Hazel ordered, “Great and Mighty will stay here with Cl’rnce, and we’ll gather an army and go after Jeschen. Now!” She had to do something. She hoped capturing this mysterious Jeschen could stop whatever plan the Courts had.
“I wouldn’t do that,” said Silkkie. “I’d leave your army here, all around the school, to guard Cl’rnce. Jeschens never do their dastardly deeds on their own. They’re always controlled. Someone wants you to go after Jeschen so they can get to Cl’rnce. Just saying.” The cat sat back and licked her shoulder.
Hazel darted a look at Gaelyn. But her Wizard Partner had her eyes closed like she did when she was thinking hard and deep. Even though now Hazel knew Gaelyn was Fae, she just didn’t seem any different than before. She was offering to help, even if she was not telling Hazel everything she knew.
“Then we’ll all stay and guard him.” Hazel paced.

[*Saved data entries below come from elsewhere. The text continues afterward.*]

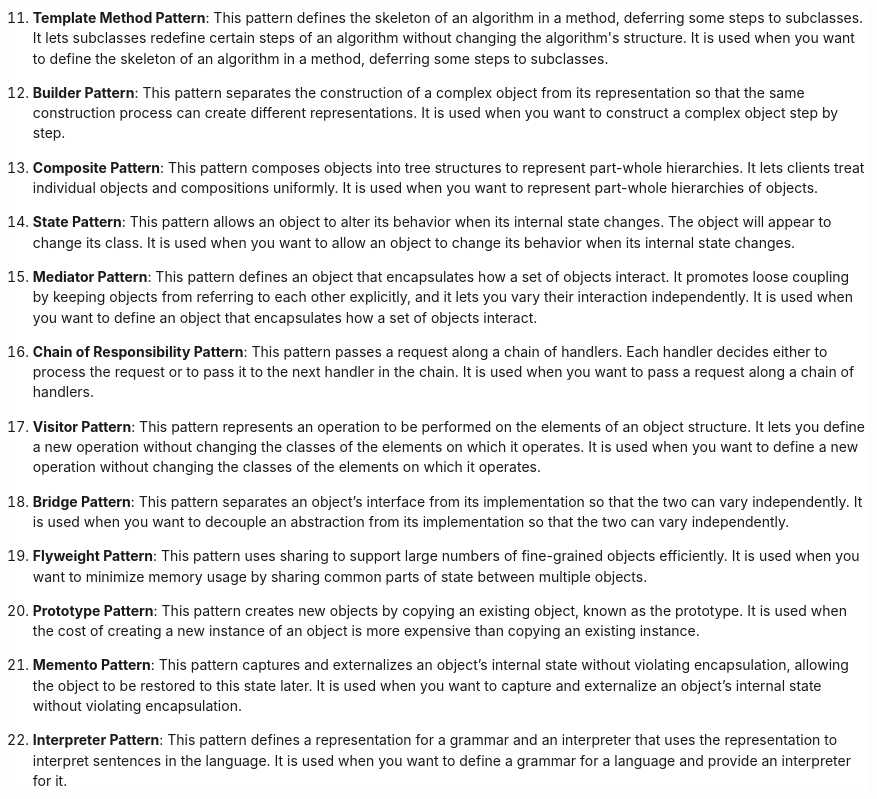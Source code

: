 11. **Template Method Pattern**: This pattern defines the skeleton of an algorithm in a method, deferring some steps to subclasses. It lets subclasses redefine certain steps of an algorithm without changing the algorithm's structure. It is used when you want to define the skeleton of an algorithm in a method, deferring some steps to subclasses.


12. **Builder Pattern**: This pattern separates the construction of a complex object from its representation so that the same construction process can create different representations. It is used when you want to construct a complex object step by step.


13. **Composite Pattern**: This pattern composes objects into tree structures to represent part-whole hierarchies. It lets clients treat individual objects and compositions uniformly. It is used when you want to represent part-whole hierarchies of objects.


14. **State Pattern**: This pattern allows an object to alter its behavior when its internal state changes. The object will appear to change its class. It is used when you want to allow an object to change its behavior when its internal state changes.


15. **Mediator Pattern**: This pattern defines an object that encapsulates how a set of objects interact. It promotes loose coupling by keeping objects from referring to each other explicitly, and it lets you vary their interaction independently. It is used when you want to define an object that encapsulates how a set of objects interact.


16. **Chain of Responsibility Pattern**: This pattern passes a request along a chain of handlers. Each handler decides either to process the request or to pass it to the next handler in the chain. It is used when you want to pass a request along a chain of handlers.


17. **Visitor Pattern**: This pattern represents an operation to be performed on the elements of an object structure. It lets you define a new operation without changing the classes of the elements on which it operates. It is used when you want to define a new operation without changing the classes of the elements on which it operates.


18. **Bridge Pattern**: This pattern separates an object’s interface from its implementation so that the two can vary independently. It is used when you want to decouple an abstraction from its implementation so that the two can vary independently.


19. **Flyweight Pattern**: This pattern uses sharing to support large numbers of fine-grained objects efficiently. It is used when you want to minimize memory usage by sharing common parts of state between multiple objects.


20. **Prototype Pattern**: This pattern creates new objects by copying an existing object, known as the prototype. It is used when the cost of creating a new instance of an object is more expensive than copying an existing instance.


21. **Memento Pattern**: This pattern captures and externalizes an object’s internal state without violating encapsulation, allowing the object to be restored to this state later. It is used when you want to capture and externalize an object’s internal state without violating encapsulation.


22. **Interpreter Pattern**: This pattern defines a representation for a grammar and an interpreter that uses the representation to interpret sentences in the language. It is used when you want to define a grammar for a language and provide an interpreter for it.
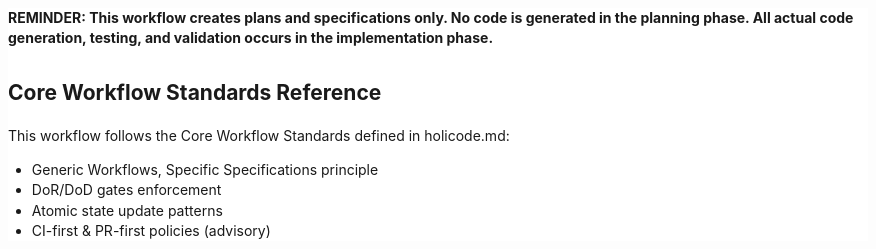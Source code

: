 **REMINDER: This workflow creates plans and specifications only. No code is generated in the planning phase. All actual code generation, testing, and validation occurs in the implementation phase.**

## Core Workflow Standards Reference
This workflow follows the Core Workflow Standards defined in holicode.md:
- Generic Workflows, Specific Specifications principle
- DoR/DoD gates enforcement
- Atomic state update patterns
- CI-first & PR-first policies (advisory)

“No. You need to go get Jeschen to cure your brother. And really take as few as possible. Otherwise you’ll never sneak up. The Jeschen has been to the Fae planes,” the Jinn said. “I can get us all there.”
As much as Hazel wanted Gaelyn to not be a Fae, or to turn her back on them, there was no way Hazel would trust Silkkie. She was known to love nothing better than fabricating fantastic stories. Gaelyn had just reminded them all of that. But Cl’rnce was in trouble. What if the Jinn wasn’t lying? Hazel couldn’t take a chance.
Hazel rang a bell. Immediately five Dr’gons appeared in the chamber, all wearing armor like a huge version of that worn by the knights in the Knights Academy. “Gather as many knights as are trained. Guard the school. Guard Cl’rnce. Do not let in any strangers. No, do not let in any visitors of any kind. Two of you stay in this chamber and watch Cl’rnce at all times. Only Great and Mighty comes near him. You will do whatever she says.” She gave them her most imperious glare.
The Dr’gons tapped their chests with their right paws and nodded. Two stepped to either side just inside the doorway, and the other three hurried out and down the hall in three different directions.
“Gaelyn, I’ll give you a choice. You can stay and help here or come with me and the cat.” Hazel watched her Wizard Partner. She was not sure what Gaelyn would do, if she would help. If Gaelyn stayed, Hazel would treat that as a threat against Cl’rnce, that Gaelyn was an enemy and would use the chance to attack the Primus while Hazel was away.
Squinting at Silkkie, Gaelyn shook her head. “There is no choice. Great and Mighty will keep Cl’rnce alive until we return with a cure.” She looked at the snoring Dr’gon. “If you will agree, Great and Mighty, I will cast a time suspension on him. That should stop the poison for a while.”
“Poison,” Hazel repeated to herself. She’d been so busy thinking about attacks, that she’d forgotten about the poison.
Settling down next to Cl’rnce, Great and Mighty nodded. “How long?”
Gaelyn sucked in her lips. “I’m not sure since I don’t know the poison. But we’ll return as fast as we can.” She laid a slender hand on Cl’rnce’s brow. “Stay.” His chest stopped rising and lowering. The snoring stopped.
Eyes as huge as platters, Great and Mighty asked, “He’s not breathing! He’s not dead, is he?”
Gaelyn shook her head. “No. Just suspended in time. You can tell by his color. Dr’gons turn as white as a pearl when they die.”
Great and Mighty leaned back against the wall behind her.
“Stay,” Hazel said to Cl’rnce, a little encouraged that maybe Gaelyn meant to help if she was coming with Hazel. “I like that. Can you teach my brother to fetch, roll over? Or even to work?” she asked Gaelyn. For a second she let herself believe they would solve this, let herself believe that Gaelyn’s lies had been told for some reason other than treason. She allowed a small smile to chase away a bit of her deep fears for her brother, but the moment passed, and her heart beat fast again. “Let’s go.”
Gaelyn nodded, and Silkkie complained, “What about my dinner?”
“Eat now? Really?” Hazel asked.
“Really. She’s stubborn, and she will not help unless she has food. We’re only taking a minute.” Gaelyn glared at Silkkie, mouthed “transport to kitchen” and as the cat whipped her tail, Gaelyn snapped her fingers.